4. Quem guia a pastoral, a Missão Continental (seja
programática seja paradigmática), é o Bispo. Ele deve guiar, que não é o mesmo
que comandar. Além de assinalar as grandes figuras do episcopado
latino-americano que todos nós conhecemos, gostaria de acrescentar aqui algumas
linhas sobre o perfil do Bispo, que já disse aos Núncios na reunião que tivemos
em Roma. Os Bispos devem ser Pastores, próximos das pessoas, pais e irmãos, com
grande mansidão: pacientes e misericordiosos. Homens que amem a pobreza, quer a
pobreza interior como liberdade diante do Senhor, quer a pobreza exterior como
simplicidade e austeridade de vida. Homens que não tenham "psicologia de
príncipes". Homens que não sejam ambiciosos e que sejam esposos de uma
Igreja sem viver na expectativa de outra. Homens capazes de vigiar sobre o
rebanho que lhes foi confiado e cuidando de tudo aquilo que o mantém unido:
vigiar sobre o seu povo, atento a eventuais perigos que o ameacem, mas
sobretudo para cuidar da esperança: que haja sol e luz nos corações.
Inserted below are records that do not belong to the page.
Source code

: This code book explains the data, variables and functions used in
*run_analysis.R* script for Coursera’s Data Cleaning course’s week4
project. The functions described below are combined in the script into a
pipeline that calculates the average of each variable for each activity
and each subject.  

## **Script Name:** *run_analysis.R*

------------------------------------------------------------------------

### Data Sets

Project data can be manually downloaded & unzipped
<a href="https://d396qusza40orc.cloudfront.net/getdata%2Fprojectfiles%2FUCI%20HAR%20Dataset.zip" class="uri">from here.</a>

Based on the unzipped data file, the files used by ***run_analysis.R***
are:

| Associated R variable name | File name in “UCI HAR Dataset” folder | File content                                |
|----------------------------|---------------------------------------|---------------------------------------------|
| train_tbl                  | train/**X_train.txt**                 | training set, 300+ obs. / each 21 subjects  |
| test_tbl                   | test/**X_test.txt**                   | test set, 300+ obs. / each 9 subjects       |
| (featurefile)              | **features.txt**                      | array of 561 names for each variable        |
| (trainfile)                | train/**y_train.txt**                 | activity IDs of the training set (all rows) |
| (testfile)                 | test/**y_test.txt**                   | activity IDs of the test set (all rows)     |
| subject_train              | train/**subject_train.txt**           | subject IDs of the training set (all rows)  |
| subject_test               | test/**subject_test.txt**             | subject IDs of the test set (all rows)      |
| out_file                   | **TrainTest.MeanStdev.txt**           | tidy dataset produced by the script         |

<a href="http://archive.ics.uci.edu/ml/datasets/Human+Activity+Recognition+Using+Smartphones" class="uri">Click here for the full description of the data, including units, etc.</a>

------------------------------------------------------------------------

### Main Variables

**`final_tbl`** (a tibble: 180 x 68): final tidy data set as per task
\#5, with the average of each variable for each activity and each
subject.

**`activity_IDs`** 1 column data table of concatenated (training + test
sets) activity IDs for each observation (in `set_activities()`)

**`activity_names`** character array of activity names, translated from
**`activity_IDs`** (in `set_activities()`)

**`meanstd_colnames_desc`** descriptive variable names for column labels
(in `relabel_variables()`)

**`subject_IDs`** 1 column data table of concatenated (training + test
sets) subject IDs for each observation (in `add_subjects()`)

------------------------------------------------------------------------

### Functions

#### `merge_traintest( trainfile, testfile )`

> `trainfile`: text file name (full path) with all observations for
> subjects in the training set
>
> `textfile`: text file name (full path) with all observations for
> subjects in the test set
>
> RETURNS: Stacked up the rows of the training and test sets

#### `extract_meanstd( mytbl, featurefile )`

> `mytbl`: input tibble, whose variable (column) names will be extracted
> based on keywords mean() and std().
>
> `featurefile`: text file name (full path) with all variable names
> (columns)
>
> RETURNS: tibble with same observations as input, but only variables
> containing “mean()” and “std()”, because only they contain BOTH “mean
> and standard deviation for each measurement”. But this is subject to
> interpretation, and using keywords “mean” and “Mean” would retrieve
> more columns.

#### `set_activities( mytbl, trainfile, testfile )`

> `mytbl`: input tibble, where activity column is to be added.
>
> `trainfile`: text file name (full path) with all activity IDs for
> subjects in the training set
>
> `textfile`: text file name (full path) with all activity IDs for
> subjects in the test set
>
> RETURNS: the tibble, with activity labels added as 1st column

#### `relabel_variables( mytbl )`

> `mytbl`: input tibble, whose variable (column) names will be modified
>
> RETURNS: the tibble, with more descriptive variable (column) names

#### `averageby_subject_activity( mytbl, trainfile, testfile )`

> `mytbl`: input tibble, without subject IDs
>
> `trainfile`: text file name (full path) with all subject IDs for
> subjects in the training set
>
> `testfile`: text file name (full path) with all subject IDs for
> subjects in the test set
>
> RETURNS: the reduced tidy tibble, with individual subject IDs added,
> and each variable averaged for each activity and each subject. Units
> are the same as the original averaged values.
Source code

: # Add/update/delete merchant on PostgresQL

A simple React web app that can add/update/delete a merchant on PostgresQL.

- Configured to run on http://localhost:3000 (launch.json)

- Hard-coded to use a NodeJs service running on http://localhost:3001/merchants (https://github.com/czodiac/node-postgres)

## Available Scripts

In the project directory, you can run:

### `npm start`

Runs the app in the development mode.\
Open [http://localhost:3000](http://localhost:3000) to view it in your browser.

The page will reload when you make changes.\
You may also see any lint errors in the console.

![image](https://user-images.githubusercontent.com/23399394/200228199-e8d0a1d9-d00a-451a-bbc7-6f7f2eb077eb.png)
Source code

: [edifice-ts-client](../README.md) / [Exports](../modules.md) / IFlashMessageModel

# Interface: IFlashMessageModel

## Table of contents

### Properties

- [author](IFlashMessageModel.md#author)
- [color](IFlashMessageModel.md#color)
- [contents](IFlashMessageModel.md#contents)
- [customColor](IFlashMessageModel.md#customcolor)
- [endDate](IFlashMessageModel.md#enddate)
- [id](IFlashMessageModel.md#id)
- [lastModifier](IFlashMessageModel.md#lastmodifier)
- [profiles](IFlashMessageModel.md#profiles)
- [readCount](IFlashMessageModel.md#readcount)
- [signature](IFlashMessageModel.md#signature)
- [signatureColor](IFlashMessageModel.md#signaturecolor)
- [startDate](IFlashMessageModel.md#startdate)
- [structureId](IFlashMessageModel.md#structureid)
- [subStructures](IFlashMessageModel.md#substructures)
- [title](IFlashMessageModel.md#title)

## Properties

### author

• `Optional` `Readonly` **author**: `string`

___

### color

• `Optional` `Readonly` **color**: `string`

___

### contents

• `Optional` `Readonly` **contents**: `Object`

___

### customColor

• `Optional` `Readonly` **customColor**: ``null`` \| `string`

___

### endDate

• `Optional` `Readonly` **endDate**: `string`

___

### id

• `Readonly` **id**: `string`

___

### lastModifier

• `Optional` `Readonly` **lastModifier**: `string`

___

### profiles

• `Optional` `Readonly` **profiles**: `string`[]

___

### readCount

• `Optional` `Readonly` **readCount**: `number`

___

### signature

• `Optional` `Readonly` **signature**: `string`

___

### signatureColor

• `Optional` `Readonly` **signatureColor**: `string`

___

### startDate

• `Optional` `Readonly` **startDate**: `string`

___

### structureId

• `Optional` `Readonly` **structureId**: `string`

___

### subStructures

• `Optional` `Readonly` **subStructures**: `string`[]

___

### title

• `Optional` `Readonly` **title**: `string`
Homens
capazes de sustentar com amor e paciência os passos de Deus em seu povo. E o
lugar onde o Bispo pode estar com o seu povo é triplo: ou à frente para indicar
o caminho, ou no meio para mantê-lo unido e neutralizar as debandadas, ou então
atrás para evitar que alguém se desgarre mas também, e fundamentalmente, porque
o próprio rebanho tem o seu olfato para encontrar novos caminhos.
Não quero juntar mais detalhes sobre a pessoa do Bispo, mas
simplesmente acrescentar, incluindo-me a mim mesmo nesta afirmação, que estamos
um pouco atrasados no que a Conversão Pastoral indica. Convém que nos ajudemos
um pouco mais a dar os passos que o Senhor quer que cumpramos neste
"hoje" da América Latina e do Caribe. E seria bom começar por aqui.
Agradeço-lhes a paciência de me ouvirem. Desculpem a
desordem do discurso e lhes peço, por favor, para tomarmos a sério a nossa
vocação de servidores do povo santo e fiel de Deus, porque é nisso que se
exerce e mostra a autoridade: na capacidade de serviço. Muito obrigado!